The Royal Family Has Deigned to Allow Us Commoners to Enjoy Their Christmas Pudding

There are three kinds of booze in it, but seriously, have you seen The Crown?

Christmas Pudding
Photo: Getty Images

Yesterday brought huge news in the world of Queen Elizabeth II-approved spirits. The British Royal family released its second ever gin–Sandringham Gin, named after the Queen’s country home–a tipple following in the footsteps of Buckingham Palace Gin, released earlier this year. Unfortunately for American anglophiles, neither gin is available stateside, but thankfully, the Royal Family had one other trick up their sleeves this week: a recipe for a Royal Christmas pudding that you can make at home wherever you live. And, yes, it also contains booze.
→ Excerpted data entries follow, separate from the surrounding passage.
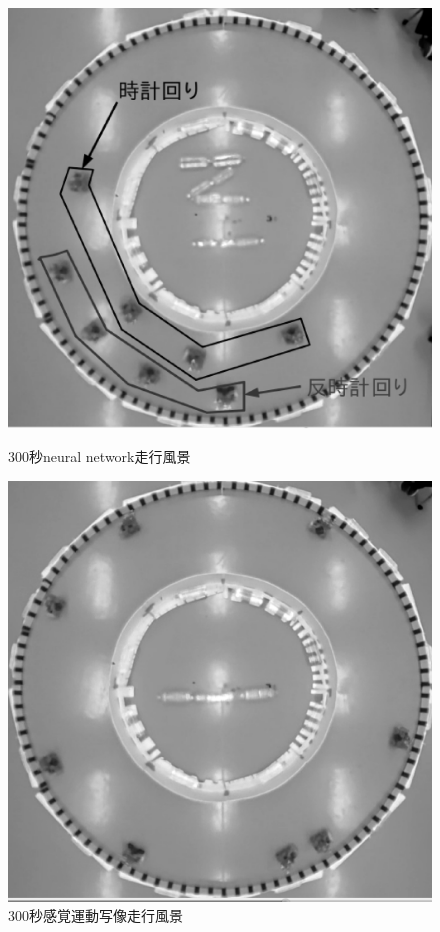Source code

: \begin{figure}[h]
    \begin{minipage}{0.48\linewidth}
        \centering
        \includegraphics[width=1.0\linewidth]{NN_exp.eps}
        \caption{300秒neural network走行風景}
        \label{NN300}
    \end{minipage}
    \begin{minipage}{0.48\linewidth}
        \centering
        \includegraphics[width=1.0\linewidth]{SMM270_exp.eps}
        \caption{300秒感覚運動写像走行風景}
        \label{SMM300}
    \end{minipage}
\end{figure}

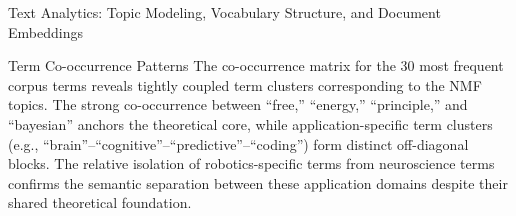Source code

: \documentclass[
  ignorenonframetext,
]{beamer}
\begin{document}
\begin{frame}{Text Analytics: Topic Modeling, Vocabulary Structure, and
Document Embeddings \label{sec:text_analytics}}
\begin{block}{Term Co-occurrence Patterns}
The co-occurrence matrix for the 30 most frequent corpus terms reveals
tightly coupled term clusters corresponding to the NMF topics. The
strong co-occurrence between ``free,'' ``energy,'' ``principle,'' and
``bayesian'' anchors the theoretical core, while application-specific
term clusters (e.g.,
``brain''--``cognitive''--``predictive''--``coding'') form distinct
off-diagonal blocks. The relative isolation of robotics-specific terms
from neuroscience terms confirms the semantic separation between these
application domains despite their shared theoretical foundation.
\end{block}
\end{frame}
\end{document}
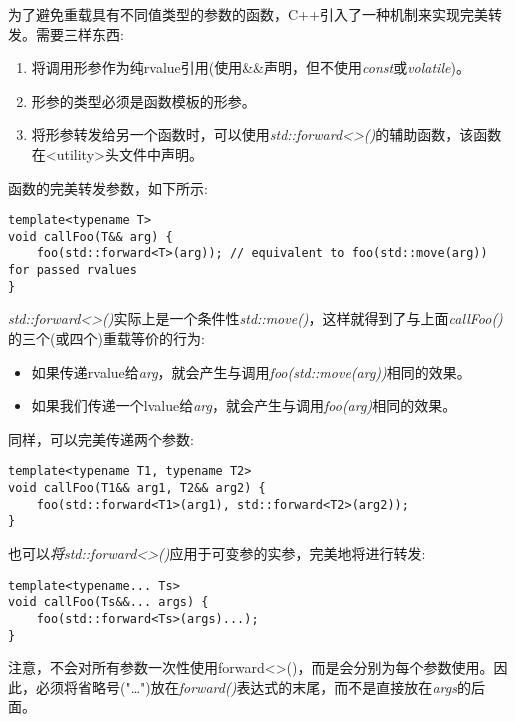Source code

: 为了避免重载具有不同值类型的参数的函数，C++引入了一种机制来实现完美转发。需要三样东西:\par

\begin{enumerate}
	\item 将调用形参作为纯rvalue引用(使用\&\&声明，但不使用\textit{const}或\textit{volatile})。
	\item 形参的类型必须是函数模板的形参。
	\item 将形参转发给另一个函数时，可以使用\textit{std::forward<>()}的辅助函数，该函数在<utility>头文件中声明。
\end{enumerate}

函数的完美转发参数，如下所示:\par

\begin{lstlisting}[caption={}]
template<typename T>
void callFoo(T&& arg) {
	foo(std::forward<T>(arg)); // equivalent to foo(std::move(arg)) for passed rvalues
}
\end{lstlisting}

\textit{std::forward<>()}实际上是一个条件性\textit{std::move()}，这样就得到了与上面\textit{callFoo()}的三个(或四个)重载等价的行为:

\begin{itemize}
	\item 如果传递rvalue给\textit{arg}，就会产生与调用\textit{foo(std::move(arg))}相同的效果。
	\item 如果我们传递一个lvalue给\textit{arg}，就会产生与调用\textit{foo(arg)}相同的效果。
\end{itemize}

同样，可以完美传递两个参数:\par

\begin{lstlisting}[caption={}]
template<typename T1, typename T2>
void callFoo(T1&& arg1, T2&& arg2) {
	foo(std::forward<T1>(arg1), std::forward<T2>(arg2));
}
\end{lstlisting}

也可以\textit{将std::forward<>()}应用于可变参的实参，完美地将进行转发:\par

\begin{lstlisting}[caption={}]
template<typename... Ts>
void callFoo(Ts&&... args) {
	foo(std::forward<Ts>(args)...);
}
\end{lstlisting}

注意，不会对所有参数一次性使用forward<>()，而是会分别为每个参数使用。因此，必须将省略号("…")放在\textit{forward()}表达式的末尾，而不是直接放在\textit{args}的后面。\par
On Sunday, the official Twitter account for The Royal Family (you follow, right?) offered up their chefs’ own recipe for a traditional Christmas pudding, featuring both a video on how to prepare it and a list of ingredients. For a bit of British-to-American translation, “pudding” can be used as a general term to mean “dessert,” but a proper Christmas pudding is actually a specific type of dish. It’s also known as plum pudding, despite not containing any actual plums, because the primary ingredient is dried fruit like raisins. And the Royal’s version also contains three types of alcohol–beer, dark rum, and brandy–in case you need any additional motivation to try it yourself.

Another bonus, this plum pudding can be prepared way in advance of Christmas. In fact, as the Royal Family explains, they posted this recipe on Sunday because it was “Stirup Sunday,” which they described as “traditionally the day when home cooks ‘stir up’ their Christmas pudding mixture.” So, yes, you can make this Christmas pudding now and leave it in a cool, dry, and dark place all the way until December 25.

MAKE: Orange-Figgy Steamed Pudding

It’s a great way to spread out your prep time whether you’re cooking a massive royal banquet or just making your own pandemic-reduced holiday dinner easier to prepare. Then you can spend more time on Christmas Day doing what the Queen does, which is whatever the Queen damn well pleases.